:: WHAT THE EXERCISE ASKS ::
Please copy the data below exactly, from its first line through the line holding "# How to implement", and skip the pictures.

:: Dataset entries ::
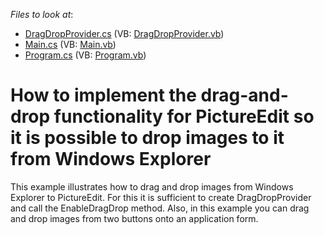 <!-- default file list -->
*Files to look at*:

* [DragDropProvider.cs](./CS/WindowsApplication3/DragDropProvider.cs) (VB: [DragDropProvider.vb](./VB/WindowsApplication3/DragDropProvider.vb))
* [Main.cs](./CS/WindowsApplication3/Main.cs) (VB: [Main.vb](./VB/WindowsApplication3/Main.vb))
* [Program.cs](./CS/WindowsApplication3/Program.cs) (VB: [Program.vb](./VB/WindowsApplication3/Program.vb))
<!-- default file list end -->
# How to implement the drag-and-drop functionality for PictureEdit so it is possible to drop images to it from Windows Explorer


<p>This example illustrates how to drag and drop images from Windows Explorer to PictureEdit. For this it is sufficient to create DragDropProvider and call the EnableDragDrop method. Also, in this example you can drag and drop images from two buttons onto an application form. </p>

<br/>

:: YOUR SOLUTION ::
 <!-- default file list -->
*Files to look at*:

* [DragDropProvider.cs](./CS/WindowsApplication3/DragDropProvider.cs) (VB: [DragDropProvider.vb](./VB/WindowsApplication3/DragDropProvider.vb))
* [Main.cs](./CS/WindowsApplication3/Main.cs) (VB: [Main.vb](./VB/WindowsApplication3/Main.vb))
* [Program.cs](./CS/WindowsApplication3/Program.cs) (VB: [Program.vb](./VB/WindowsApplication3/Program.vb))
<!-- default file list end -->
# How to implement the drag-and-drop functionality for PictureEdit so it is possible to drop images to it from Windows Explorer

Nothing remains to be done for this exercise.